The guidance also notes that third-party cloud solutions can “increase the assessment difficulty and complexity for IRAP assessors” and “make it harder … to identity the risks of its use”.
Types of cloud data is another focus of the guidance, with the ACSC asking that agencies understand “what these data types are, where they exist and how they are handled and secured” prior to making a decision about where to store information.
It comes as the government considers introducing new sovereignty rules for government data that would require certain datasets to be hosted in accredited data centres within Australia by Australian service providers.
The guidance seeks to draw separation between four data types: customer data, account data, metadata and support and administrator data, noting that agencies will likely also have other data types.
“Each cloud service provider's handling of data often differs per data type. For example, a globally distributed cloud service provider may retain customer data in Australia, but might transmit account data to another country for processing and storing,” the guidance states.

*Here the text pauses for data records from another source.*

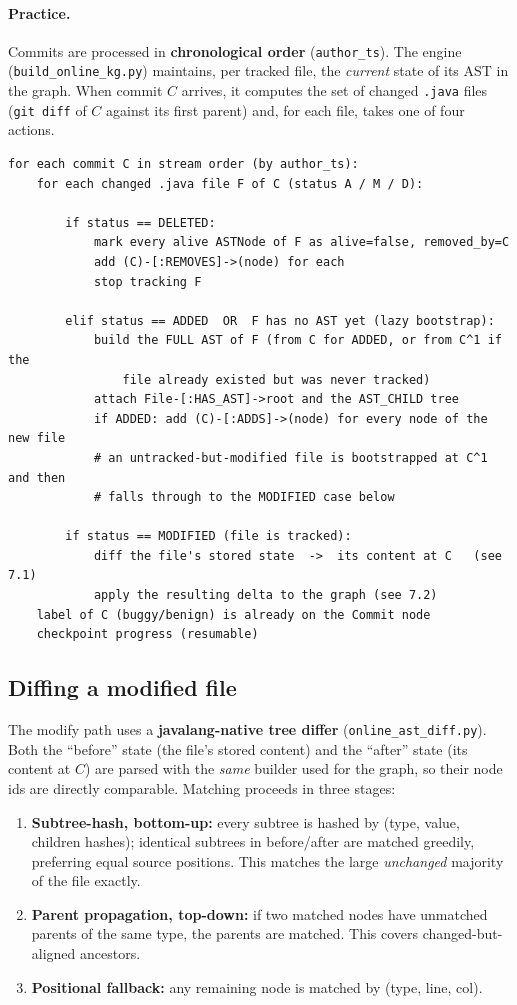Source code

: \documentclass[11pt,a4paper]{article}
\newcommand{\code}[1]{\texttt{#1}}
\begin{document}
\paragraph{Practice.} Commits are processed in \textbf{chronological order}
(\code{author\_ts}). The engine (\texttt{build\_online\_kg.py}) maintains, per
tracked file, the \emph{current} state of its AST in the graph. When commit $C$
arrives, it computes the set of changed \texttt{.java} files (\code{git diff} of
$C$ against its first parent) and, for each file, takes one of four actions.

\begin{lstlisting}[style=algo,caption={Per-commit processing.}]
for each commit C in stream order (by author_ts):
    for each changed .java file F of C (status A / M / D):

        if status == DELETED:
            mark every alive ASTNode of F as alive=false, removed_by=C
            add (C)-[:REMOVES]->(node) for each
            stop tracking F

        elif status == ADDED  OR  F has no AST yet (lazy bootstrap):
            build the FULL AST of F (from C for ADDED, or from C^1 if the
                file already existed but was never tracked)
            attach File-[:HAS_AST]->root and the AST_CHILD tree
            if ADDED: add (C)-[:ADDS]->(node) for every node of the new file
            # an untracked-but-modified file is bootstrapped at C^1 and then
            # falls through to the MODIFIED case below

        if status == MODIFIED (file is tracked):
            diff the file's stored state  ->  its content at C   (see 7.1)
            apply the resulting delta to the graph (see 7.2)
    label of C (buggy/benign) is already on the Commit node
    checkpoint progress (resumable)
\end{lstlisting}

\subsection{Diffing a modified file}
The modify path uses a \textbf{javalang-native tree differ}
(\texttt{online\_ast\_diff.py}). Both the ``before'' state (the file's stored
content) and the ``after'' state (its content at $C$) are parsed with the
\emph{same} builder used for the graph, so their node ids are directly
comparable. Matching proceeds in three stages:

\begin{enumerate}[nosep]
  \item \textbf{Subtree-hash, bottom-up:} every subtree is hashed by
        (type, value, children hashes); identical subtrees in before/after are
        matched greedily, preferring equal source positions. This matches the
        large \emph{unchanged} majority of the file exactly.
  \item \textbf{Parent propagation, top-down:} if two matched nodes have
        unmatched parents of the same type, the parents are matched. This covers
        changed-but-aligned ancestors.
  \item \textbf{Positional fallback:} any remaining node is matched by
        (type, line, col).
\end{enumerate}
\end{document}
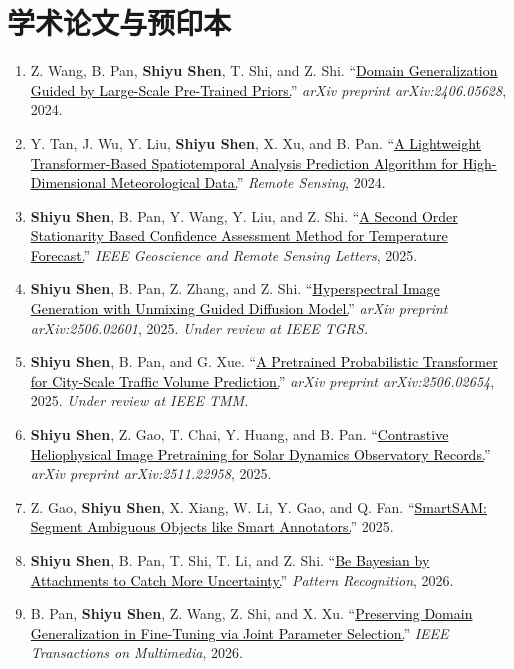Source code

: \documentclass[10pt,a4paper]{article}
\newcommand{\me}{\textbf{Shiyu Shen}}
\newcommand{\status}[1]{\textcolor{slate}{\textit{#1}}}
\newcommand{\papertitle}[2]{\href{#1}{\textcolor{black}{#2}}}
\begin{document}
\section{学术论文与预印本}
\begin{enumerate}
  \item Z. Wang, B. Pan, \me, T. Shi, and Z. Shi. ``\papertitle{https://arxiv.org/abs/2406.05628}{Domain Generalization Guided by Large-Scale Pre-Trained Priors.}'' \textit{arXiv preprint arXiv:2406.05628}, 2024.
  \item Y. Tan, J. Wu, Y. Liu, \me, X. Xu, and B. Pan. ``\papertitle{https://doi.org/10.3390/rs16234545}{A Lightweight Transformer-Based Spatiotemporal Analysis Prediction Algorithm for High-Dimensional Meteorological Data.}'' \textit{Remote Sensing}, 2024.
  \item \me, B. Pan, Y. Wang, Y. Liu, and Z. Shi. ``\papertitle{https://ieeexplore.ieee.org/document/10852282}{A Second Order Stationarity Based Confidence Assessment Method for Temperature Forecast.}'' \textit{IEEE Geoscience and Remote Sensing Letters}, 2025.
  \item \me, B. Pan, Z. Zhang, and Z. Shi. ``\papertitle{https://arxiv.org/abs/2506.02601}{Hyperspectral Image Generation with Unmixing Guided Diffusion Model.}'' \textit{arXiv preprint arXiv:2506.02601}, 2025. \status{Under review at IEEE TGRS.}
  \item \me, B. Pan, and G. Xue. ``\papertitle{https://arxiv.org/abs/2506.02654}{A Pretrained Probabilistic Transformer for City-Scale Traffic Volume Prediction.}'' \textit{arXiv preprint arXiv:2506.02654}, 2025. \status{Under review at IEEE TMM.}
  \item \me, Z. Gao, T. Chai, Y. Huang, and B. Pan. ``\papertitle{https://arxiv.org/abs/2511.22958}{Contrastive Heliophysical Image Pretraining for Solar Dynamics Observatory Records.}'' \textit{arXiv preprint arXiv:2511.22958}, 2025.
  \item Z. Gao, \me, X. Xiang, W. Li, Y. Gao, and Q. Fan. ``\papertitle{https://openreview.net/forum?id=08pxmTLKTT}{SmartSAM: Segment Ambiguous Objects like Smart Annotators.}'' 2025.
  \item \me, B. Pan, T. Shi, T. Li, and Z. Shi. ``\papertitle{https://doi.org/10.1016/j.patcog.2026.113084}{Be Bayesian by Attachments to Catch More Uncertainty.}'' \textit{Pattern Recognition}, 2026.
  \item B. Pan, \me, Z. Wang, Z. Shi, and X. Xu. ``\papertitle{https://arxiv.org/abs/2508.16976}{Preserving Domain Generalization in Fine-Tuning via Joint Parameter Selection.}'' \textit{IEEE Transactions on Multimedia}, 2026.

\end{enumerate}
\end{document}
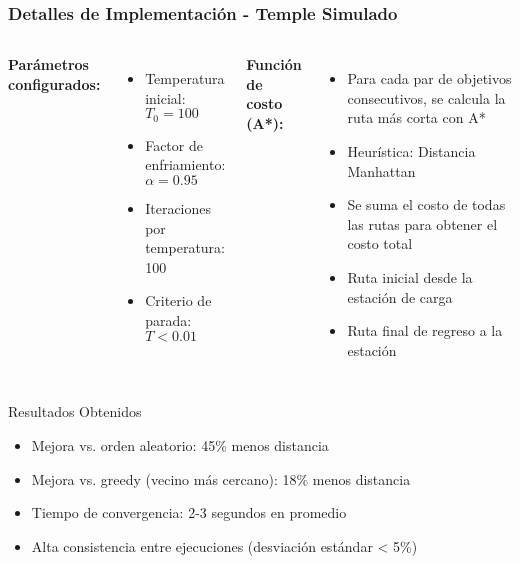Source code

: \documentclass[aspectratio=169]{beamer}
\begin{document}
\begin{frame}
    \frametitle{Detalles de Implementación - Temple Simulado}
    \begin{columns}
        \textbf{Parámetros configurados:}
        \begin{itemize}
            \item Temperatura inicial: $T_0 = 100$
            \item Factor de enfriamiento: $\alpha = 0.95$
            \item Iteraciones por temperatura: 100
            \item Criterio de parada: $T < 0.01$
        \end{itemize}
        
        \textbf{Función de costo (A*):}
        \begin{itemize}
            \item Para cada par de objetivos consecutivos, se calcula la ruta más corta con A*
            \item Heurística: Distancia Manhattan
            \item Se suma el costo de todas las rutas para obtener el costo total
            \item Ruta inicial desde la estación de carga
            \item Ruta final de regreso a la estación
        \end{itemize}
    \end{columns}
    
    \vspace{0.3cm}
    \begin{block}{Resultados Obtenidos}
        \begin{itemize}
            \item Mejora vs. orden aleatorio: 45\% menos distancia
            \item Mejora vs. greedy (vecino más cercano): 18\% menos distancia
            \item Tiempo de convergencia: 2-3 segundos en promedio
            \item Alta consistencia entre ejecuciones (desviación estándar < 5\%)
        \end{itemize}
    \end{block}
\end{frame}
\end{document}
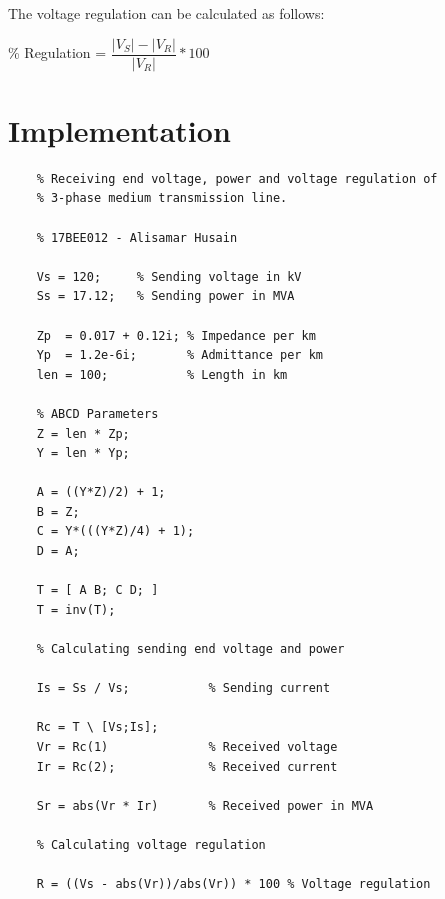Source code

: \documentclass[a4paper,12pt]{article}
\begin{document}
    The voltage regulation can be calculated as follows:

      \begin{center}
        \% Regulation = $ \dfrac{|V_S| - |V_R|}{|V_R|} * 100 $
      \end{center}

  \section{Implementation}
  \begin{lstlisting}
    % Receiving end voltage, power and voltage regulation of
    % 3-phase medium transmission line.

    % 17BEE012 - Alisamar Husain

    Vs = 120;     % Sending voltage in kV
    Ss = 17.12;   % Sending power in MVA

    Zp  = 0.017 + 0.12i; % Impedance per km
    Yp  = 1.2e-6i;       % Admittance per km
    len = 100;           % Length in km

    % ABCD Parameters
    Z = len * Zp;
    Y = len * Yp;

    A = ((Y*Z)/2) + 1;
    B = Z;
    C = Y*(((Y*Z)/4) + 1);
    D = A;

    T = [ A B; C D; ]
    T = inv(T);

    % Calculating sending end voltage and power

    Is = Ss / Vs;           % Sending current

    Rc = T \ [Vs;Is];
    Vr = Rc(1)              % Received voltage
    Ir = Rc(2);             % Received current

    Sr = abs(Vr * Ir)       % Received power in MVA

    % Calculating voltage regulation

    R = ((Vs - abs(Vr))/abs(Vr)) * 100 % Voltage regulation
  \end{lstlisting}

  \pagebreak
\end{document}
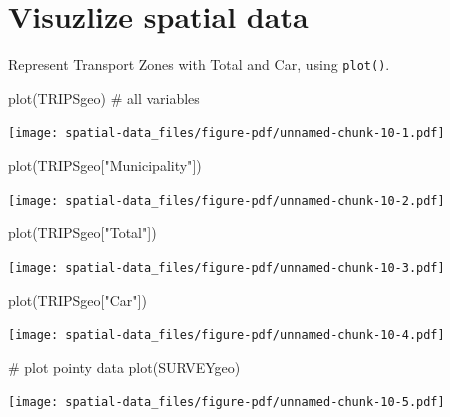 \documentclass[
  letterpaper,
  DIV=11,
  numbers=noendperiod]{scrreprt}
\newenvironment{Shaded}{\begin{snugshade}}{\end{snugshade}}
\newcommand{\CommentTok}[1]{\textcolor[rgb]{0.37,0.37,0.37}{#1}}
\newcommand{\FunctionTok}[1]{\textcolor[rgb]{0.28,0.35,0.67}{#1}}
\newcommand{\NormalTok}[1]{\textcolor[rgb]{0.00,0.23,0.31}{#1}}
\newcommand{\StringTok}[1]{\textcolor[rgb]{0.13,0.47,0.30}{#1}}
\begin{document}
\section{Visuzlize spatial data}\label{visuzlize-spatial-data}

Represent Transport Zones with Total and Car, using \texttt{plot()}.

\begin{Shaded}
\begin{Highlighting}[]
\FunctionTok{plot}\NormalTok{(TRIPSgeo) }\CommentTok{\# all variables}
\end{Highlighting}
\end{Shaded}

\texttt{[image: spatial-data\_files/figure-pdf/unnamed-chunk-10-1.pdf]}

\begin{Shaded}
\begin{Highlighting}[]
\FunctionTok{plot}\NormalTok{(TRIPSgeo[}\StringTok{"Municipality"}\NormalTok{])}
\end{Highlighting}
\end{Shaded}

\texttt{[image: spatial-data\_files/figure-pdf/unnamed-chunk-10-2.pdf]}

\begin{Shaded}
\begin{Highlighting}[]
\FunctionTok{plot}\NormalTok{(TRIPSgeo[}\StringTok{"Total"}\NormalTok{])}
\end{Highlighting}
\end{Shaded}

\texttt{[image: spatial-data\_files/figure-pdf/unnamed-chunk-10-3.pdf]}

\begin{Shaded}
\begin{Highlighting}[]
\FunctionTok{plot}\NormalTok{(TRIPSgeo[}\StringTok{"Car"}\NormalTok{])}
\end{Highlighting}
\end{Shaded}

\texttt{[image: spatial-data\_files/figure-pdf/unnamed-chunk-10-4.pdf]}

\begin{Shaded}
\begin{Highlighting}[]
\CommentTok{\# plot pointy data}
\FunctionTok{plot}\NormalTok{(SURVEYgeo)}
\end{Highlighting}
\end{Shaded}

\texttt{[image: spatial-data\_files/figure-pdf/unnamed-chunk-10-5.pdf]}
\end{document}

“It is also common for CSPs to handle the names of customers’ virtual machines, networks and accounts not as customer data, but as metadata.
“This is often used for analytical purposes and can subsequently be stored in a different location with different security controls.”
The guidance asks that IRAP assessors document the “different data types, their definitions, where they are stored, and how they are handled and secured by the CSP” when conducting their assessments.